- Born: 6 September 1917 Blaby, Leicestershire, England
- Died: 15 January 1977 (aged 59) Oslo, Norway
- Allegiance: United Kingdom
- Branch: British Army
- Service years: 1938–1977
- Rank: General
- Service number: 76719
- Unit: Royal Artillery
- Commands: Allied Forces Northern Europe I Corps Staff College, Camberley 2nd Infantry Division 11th Infantry Brigade 1st Regiment Royal Horse Artillery
- Conflicts: Second World War
- Awards: Knight Commander of the Order of the Bath Military Cross & Bar
- Relations: Aubrey Sharp (father)

= John Sharp (British Army officer) =

British Army general (1917–1977)

General Sir John Aubrey Taylor Sharp, (6 September 1917 – 15 January 1977) was a British Army officer who achieved high office in the 1970s.

==Military career==
Sharp was educated at Repton School and Jesus College, Cambridge. He was commissioned into the Royal Artillery in 1938. He served in the Second World War with 5th Medium Regiment and then with the 4th Regiment, Royal Horse Artillery. He was awarded the Military Cross in 1942, and a bar to the award in 1943, both "in recognition of gallant and distinguished services in the Middle East." He went to the Staff College, Quetta, in India in 1944 and then became Personal Liaison Officer to Field Marshal Sir Bernard Montgomery in 1945.
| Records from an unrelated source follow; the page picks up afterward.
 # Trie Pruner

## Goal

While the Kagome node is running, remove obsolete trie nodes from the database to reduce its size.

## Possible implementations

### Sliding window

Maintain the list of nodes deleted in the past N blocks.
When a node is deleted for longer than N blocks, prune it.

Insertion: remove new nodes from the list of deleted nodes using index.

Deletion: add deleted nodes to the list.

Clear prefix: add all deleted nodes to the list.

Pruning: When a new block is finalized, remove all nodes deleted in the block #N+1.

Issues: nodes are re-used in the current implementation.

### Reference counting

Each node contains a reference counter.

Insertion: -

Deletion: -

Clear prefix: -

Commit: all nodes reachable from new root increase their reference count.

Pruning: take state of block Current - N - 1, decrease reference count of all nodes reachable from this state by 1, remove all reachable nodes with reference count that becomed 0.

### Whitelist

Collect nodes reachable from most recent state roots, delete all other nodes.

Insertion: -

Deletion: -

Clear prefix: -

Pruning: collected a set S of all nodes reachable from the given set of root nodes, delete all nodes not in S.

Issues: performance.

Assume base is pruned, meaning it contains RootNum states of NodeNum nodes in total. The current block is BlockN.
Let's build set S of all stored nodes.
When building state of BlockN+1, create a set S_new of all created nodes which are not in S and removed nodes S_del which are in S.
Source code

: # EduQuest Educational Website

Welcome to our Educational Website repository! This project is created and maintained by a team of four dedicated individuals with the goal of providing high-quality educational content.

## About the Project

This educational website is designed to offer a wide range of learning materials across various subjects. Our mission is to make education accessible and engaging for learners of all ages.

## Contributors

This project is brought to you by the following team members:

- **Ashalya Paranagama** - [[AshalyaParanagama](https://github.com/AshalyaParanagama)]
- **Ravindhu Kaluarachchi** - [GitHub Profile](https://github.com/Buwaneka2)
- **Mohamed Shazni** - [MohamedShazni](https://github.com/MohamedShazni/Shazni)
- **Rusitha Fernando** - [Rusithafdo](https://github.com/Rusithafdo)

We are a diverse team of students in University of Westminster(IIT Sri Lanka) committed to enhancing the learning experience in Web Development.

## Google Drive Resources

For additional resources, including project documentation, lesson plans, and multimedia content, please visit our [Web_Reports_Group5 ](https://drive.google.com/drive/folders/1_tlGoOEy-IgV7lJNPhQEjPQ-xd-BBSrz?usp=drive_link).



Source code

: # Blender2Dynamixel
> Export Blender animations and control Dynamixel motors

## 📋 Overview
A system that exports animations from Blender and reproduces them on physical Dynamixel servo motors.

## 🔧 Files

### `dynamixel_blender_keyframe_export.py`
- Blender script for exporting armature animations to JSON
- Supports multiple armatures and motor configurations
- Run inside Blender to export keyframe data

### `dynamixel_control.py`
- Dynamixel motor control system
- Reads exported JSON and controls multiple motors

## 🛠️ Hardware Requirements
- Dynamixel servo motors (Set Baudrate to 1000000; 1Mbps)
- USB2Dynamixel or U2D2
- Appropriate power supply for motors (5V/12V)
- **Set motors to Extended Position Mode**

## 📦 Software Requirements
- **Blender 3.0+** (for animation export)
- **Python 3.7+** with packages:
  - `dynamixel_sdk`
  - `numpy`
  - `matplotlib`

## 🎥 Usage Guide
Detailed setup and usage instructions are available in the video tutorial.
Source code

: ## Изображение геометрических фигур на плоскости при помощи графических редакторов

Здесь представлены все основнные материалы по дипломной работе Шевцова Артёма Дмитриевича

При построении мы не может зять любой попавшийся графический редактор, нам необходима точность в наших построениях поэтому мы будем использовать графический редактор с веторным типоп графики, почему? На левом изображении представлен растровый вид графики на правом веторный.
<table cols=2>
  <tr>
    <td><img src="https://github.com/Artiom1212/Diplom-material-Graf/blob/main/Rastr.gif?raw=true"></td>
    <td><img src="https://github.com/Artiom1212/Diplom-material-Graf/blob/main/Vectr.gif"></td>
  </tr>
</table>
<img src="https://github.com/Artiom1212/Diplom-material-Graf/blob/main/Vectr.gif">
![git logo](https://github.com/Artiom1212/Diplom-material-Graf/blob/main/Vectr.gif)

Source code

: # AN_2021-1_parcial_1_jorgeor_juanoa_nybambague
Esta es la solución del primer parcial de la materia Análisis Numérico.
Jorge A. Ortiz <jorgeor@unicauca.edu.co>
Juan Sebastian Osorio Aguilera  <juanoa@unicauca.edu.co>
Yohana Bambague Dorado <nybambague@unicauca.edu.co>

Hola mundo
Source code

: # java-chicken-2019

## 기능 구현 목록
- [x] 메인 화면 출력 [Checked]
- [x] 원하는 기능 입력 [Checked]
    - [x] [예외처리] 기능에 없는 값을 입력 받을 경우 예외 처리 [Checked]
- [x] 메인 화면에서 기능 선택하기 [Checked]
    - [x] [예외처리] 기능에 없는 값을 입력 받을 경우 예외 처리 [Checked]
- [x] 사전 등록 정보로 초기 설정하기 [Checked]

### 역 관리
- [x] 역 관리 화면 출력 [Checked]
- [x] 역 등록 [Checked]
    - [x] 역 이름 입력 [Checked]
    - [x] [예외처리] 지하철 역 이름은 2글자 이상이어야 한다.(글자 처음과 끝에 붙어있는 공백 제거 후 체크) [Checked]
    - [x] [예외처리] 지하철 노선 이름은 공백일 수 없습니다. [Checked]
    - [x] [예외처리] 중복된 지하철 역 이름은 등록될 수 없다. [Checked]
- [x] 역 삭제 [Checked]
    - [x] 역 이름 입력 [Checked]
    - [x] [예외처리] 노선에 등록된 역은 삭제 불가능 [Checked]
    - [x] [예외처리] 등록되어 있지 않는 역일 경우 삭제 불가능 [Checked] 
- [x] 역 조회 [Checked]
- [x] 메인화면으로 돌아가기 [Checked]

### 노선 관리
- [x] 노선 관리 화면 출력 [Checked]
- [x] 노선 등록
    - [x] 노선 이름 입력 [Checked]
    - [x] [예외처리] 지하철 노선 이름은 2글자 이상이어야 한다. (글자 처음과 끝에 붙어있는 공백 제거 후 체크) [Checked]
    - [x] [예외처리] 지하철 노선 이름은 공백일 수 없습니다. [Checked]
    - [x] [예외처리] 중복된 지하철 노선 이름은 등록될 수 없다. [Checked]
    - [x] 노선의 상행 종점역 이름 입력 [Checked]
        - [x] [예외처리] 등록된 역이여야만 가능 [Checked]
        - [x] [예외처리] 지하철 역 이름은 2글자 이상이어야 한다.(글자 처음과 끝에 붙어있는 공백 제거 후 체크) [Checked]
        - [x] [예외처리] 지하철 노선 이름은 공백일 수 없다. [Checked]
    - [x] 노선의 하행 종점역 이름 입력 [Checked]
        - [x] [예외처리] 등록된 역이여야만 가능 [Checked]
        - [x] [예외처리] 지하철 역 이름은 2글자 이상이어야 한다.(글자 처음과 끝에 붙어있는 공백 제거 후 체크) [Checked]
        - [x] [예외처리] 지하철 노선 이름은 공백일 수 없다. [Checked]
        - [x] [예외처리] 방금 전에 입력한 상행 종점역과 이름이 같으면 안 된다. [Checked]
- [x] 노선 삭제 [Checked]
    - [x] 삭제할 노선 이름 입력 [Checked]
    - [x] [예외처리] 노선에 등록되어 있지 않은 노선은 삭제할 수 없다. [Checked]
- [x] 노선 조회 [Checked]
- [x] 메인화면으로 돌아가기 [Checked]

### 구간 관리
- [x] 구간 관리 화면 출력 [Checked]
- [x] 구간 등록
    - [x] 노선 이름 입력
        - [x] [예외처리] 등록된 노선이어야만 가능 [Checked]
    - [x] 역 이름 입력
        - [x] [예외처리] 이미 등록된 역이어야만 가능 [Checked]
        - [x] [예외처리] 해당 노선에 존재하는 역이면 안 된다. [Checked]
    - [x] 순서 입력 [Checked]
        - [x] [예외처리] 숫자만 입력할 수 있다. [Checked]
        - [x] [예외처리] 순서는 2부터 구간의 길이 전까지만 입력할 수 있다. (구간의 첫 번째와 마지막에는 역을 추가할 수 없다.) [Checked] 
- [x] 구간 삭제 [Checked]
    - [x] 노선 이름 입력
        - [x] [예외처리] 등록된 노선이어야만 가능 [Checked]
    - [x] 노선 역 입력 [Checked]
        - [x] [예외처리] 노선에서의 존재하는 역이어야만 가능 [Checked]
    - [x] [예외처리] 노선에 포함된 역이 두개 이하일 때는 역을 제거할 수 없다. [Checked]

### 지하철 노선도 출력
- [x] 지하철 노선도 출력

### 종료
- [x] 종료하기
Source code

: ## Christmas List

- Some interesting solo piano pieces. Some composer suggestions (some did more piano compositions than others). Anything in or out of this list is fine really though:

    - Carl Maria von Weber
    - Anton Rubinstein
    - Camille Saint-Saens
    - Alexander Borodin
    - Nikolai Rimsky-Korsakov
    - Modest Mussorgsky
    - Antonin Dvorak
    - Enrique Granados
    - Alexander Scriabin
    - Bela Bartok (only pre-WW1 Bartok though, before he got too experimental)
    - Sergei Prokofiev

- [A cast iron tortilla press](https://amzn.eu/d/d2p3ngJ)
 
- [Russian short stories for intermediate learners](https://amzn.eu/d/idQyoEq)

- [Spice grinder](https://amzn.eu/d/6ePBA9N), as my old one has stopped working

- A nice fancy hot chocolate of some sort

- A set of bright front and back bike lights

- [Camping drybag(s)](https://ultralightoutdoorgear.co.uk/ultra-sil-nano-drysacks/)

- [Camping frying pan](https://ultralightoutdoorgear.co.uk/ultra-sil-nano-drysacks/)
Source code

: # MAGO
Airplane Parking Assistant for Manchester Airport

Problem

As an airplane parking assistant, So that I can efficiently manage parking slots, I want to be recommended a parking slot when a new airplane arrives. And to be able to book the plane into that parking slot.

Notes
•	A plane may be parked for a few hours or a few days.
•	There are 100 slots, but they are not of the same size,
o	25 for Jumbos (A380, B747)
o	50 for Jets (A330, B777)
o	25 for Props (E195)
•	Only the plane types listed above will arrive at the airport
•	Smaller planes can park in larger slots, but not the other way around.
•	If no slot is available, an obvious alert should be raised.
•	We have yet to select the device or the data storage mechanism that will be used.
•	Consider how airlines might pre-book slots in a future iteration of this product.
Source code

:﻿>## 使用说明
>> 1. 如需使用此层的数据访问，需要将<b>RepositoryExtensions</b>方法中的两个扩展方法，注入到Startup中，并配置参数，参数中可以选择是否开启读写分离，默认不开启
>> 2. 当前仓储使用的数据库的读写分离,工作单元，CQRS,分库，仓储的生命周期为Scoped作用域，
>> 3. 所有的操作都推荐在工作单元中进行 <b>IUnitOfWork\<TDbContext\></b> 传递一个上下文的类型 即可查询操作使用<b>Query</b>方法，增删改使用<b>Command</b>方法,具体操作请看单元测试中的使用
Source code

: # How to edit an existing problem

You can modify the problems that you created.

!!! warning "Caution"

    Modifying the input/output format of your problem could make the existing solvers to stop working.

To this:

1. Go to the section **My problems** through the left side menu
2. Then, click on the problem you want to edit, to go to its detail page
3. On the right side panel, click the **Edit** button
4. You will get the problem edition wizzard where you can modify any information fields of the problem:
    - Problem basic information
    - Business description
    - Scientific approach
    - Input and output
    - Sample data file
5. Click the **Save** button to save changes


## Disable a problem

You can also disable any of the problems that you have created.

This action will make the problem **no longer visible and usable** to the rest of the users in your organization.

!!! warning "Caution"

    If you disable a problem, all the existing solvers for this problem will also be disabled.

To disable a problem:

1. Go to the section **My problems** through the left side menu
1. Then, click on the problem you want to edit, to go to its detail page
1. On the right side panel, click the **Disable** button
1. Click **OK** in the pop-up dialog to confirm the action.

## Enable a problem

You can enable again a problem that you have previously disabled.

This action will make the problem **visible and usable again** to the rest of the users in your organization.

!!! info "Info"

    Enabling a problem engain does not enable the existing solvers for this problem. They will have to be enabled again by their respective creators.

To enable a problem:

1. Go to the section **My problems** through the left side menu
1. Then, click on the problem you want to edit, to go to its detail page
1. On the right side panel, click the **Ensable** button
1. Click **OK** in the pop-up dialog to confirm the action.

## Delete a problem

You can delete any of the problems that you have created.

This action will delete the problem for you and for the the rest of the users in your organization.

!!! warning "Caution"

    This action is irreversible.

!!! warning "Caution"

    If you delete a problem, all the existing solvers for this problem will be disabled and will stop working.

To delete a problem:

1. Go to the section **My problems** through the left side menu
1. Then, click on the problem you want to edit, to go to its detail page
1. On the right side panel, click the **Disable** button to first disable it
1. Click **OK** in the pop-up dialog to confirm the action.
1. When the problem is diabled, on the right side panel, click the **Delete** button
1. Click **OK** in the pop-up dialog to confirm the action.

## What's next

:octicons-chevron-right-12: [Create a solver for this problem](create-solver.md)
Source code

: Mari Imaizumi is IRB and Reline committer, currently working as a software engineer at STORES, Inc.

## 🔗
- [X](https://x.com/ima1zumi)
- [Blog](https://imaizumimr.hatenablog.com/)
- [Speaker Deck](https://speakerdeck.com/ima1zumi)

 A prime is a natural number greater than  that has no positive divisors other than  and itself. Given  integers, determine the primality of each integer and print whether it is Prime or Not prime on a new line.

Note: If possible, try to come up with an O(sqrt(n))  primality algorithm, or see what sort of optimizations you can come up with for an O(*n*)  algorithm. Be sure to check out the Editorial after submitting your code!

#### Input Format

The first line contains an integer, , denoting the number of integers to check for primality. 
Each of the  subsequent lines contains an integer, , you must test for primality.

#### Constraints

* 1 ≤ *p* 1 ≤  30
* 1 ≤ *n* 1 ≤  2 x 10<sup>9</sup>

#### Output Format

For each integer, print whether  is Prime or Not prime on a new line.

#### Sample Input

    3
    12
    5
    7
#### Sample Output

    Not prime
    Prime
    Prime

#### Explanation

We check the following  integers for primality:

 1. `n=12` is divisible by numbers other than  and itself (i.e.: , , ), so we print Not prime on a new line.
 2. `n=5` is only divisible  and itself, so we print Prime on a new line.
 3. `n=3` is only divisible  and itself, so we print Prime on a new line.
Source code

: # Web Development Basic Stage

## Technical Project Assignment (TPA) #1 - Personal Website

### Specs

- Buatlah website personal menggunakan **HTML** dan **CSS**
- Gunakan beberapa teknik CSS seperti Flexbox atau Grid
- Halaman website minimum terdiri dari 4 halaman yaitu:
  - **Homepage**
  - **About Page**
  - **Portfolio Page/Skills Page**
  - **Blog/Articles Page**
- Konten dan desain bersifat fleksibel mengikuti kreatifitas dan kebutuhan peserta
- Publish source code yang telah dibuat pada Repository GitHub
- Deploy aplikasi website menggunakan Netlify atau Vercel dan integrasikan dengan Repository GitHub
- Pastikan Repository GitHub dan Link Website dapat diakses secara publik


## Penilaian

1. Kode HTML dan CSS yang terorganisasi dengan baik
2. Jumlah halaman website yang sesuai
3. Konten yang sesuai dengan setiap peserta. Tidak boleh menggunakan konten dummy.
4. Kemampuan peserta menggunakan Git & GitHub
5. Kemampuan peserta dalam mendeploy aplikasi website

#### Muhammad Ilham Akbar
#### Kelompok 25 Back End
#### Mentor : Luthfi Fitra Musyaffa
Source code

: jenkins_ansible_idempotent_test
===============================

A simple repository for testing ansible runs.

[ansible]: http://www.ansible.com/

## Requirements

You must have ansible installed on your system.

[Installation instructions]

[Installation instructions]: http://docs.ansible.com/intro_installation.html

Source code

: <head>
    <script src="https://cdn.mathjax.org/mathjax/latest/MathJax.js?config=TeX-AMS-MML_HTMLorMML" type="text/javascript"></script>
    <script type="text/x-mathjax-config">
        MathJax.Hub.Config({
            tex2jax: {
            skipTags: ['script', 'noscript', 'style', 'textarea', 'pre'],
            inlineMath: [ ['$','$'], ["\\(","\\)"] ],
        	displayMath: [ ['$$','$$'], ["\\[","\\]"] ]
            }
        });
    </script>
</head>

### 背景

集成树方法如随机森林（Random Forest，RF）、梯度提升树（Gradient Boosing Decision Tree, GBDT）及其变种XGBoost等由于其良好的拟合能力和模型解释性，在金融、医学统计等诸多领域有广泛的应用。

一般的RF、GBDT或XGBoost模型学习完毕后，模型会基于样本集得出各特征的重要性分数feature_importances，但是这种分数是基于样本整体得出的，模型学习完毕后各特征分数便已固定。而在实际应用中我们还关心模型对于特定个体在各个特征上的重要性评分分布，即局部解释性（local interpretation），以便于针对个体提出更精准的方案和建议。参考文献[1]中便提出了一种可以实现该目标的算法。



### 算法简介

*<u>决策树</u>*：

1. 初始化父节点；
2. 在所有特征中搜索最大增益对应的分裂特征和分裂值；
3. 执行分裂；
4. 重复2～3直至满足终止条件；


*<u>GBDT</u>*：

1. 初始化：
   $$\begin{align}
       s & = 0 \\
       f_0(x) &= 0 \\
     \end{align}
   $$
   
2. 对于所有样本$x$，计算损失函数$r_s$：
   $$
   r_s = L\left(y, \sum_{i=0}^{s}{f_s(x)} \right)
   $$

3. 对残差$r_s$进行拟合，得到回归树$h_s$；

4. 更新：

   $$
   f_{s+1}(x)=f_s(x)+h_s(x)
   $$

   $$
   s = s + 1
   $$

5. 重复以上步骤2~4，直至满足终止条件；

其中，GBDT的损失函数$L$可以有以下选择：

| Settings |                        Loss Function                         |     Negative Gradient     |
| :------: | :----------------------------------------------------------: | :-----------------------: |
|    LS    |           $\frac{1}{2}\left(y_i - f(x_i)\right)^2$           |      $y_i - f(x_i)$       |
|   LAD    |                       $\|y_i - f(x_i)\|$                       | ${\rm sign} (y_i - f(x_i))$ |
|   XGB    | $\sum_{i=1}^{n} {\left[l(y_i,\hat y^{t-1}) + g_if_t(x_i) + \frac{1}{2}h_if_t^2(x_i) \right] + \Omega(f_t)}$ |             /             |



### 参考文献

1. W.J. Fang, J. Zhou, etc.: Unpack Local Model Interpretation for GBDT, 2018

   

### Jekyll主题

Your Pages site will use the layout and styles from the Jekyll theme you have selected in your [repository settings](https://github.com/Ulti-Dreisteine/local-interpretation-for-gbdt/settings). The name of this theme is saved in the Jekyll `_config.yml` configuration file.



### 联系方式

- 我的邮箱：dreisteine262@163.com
After the war Sharp became an instructor at the Royal Military Academy, Sandhurst, in 1947, advancing to Military Assistant to the Commander-in-Chief, Far East Land Forces in 1955. He became commanding officer of the 1st Regiment Royal Horse Artillery in 1959 and commander of the 11th Infantry Brigade Group in 1961. He went to the Imperial Defence College in 1963 and then became commandant of the Royal School of Artillery at Larkhill in 1964. He was appointed General Officer Commanding 2nd Division in the British Army of the Rhine in 1966 and commandant of the Staff College, Camberley, in 1967.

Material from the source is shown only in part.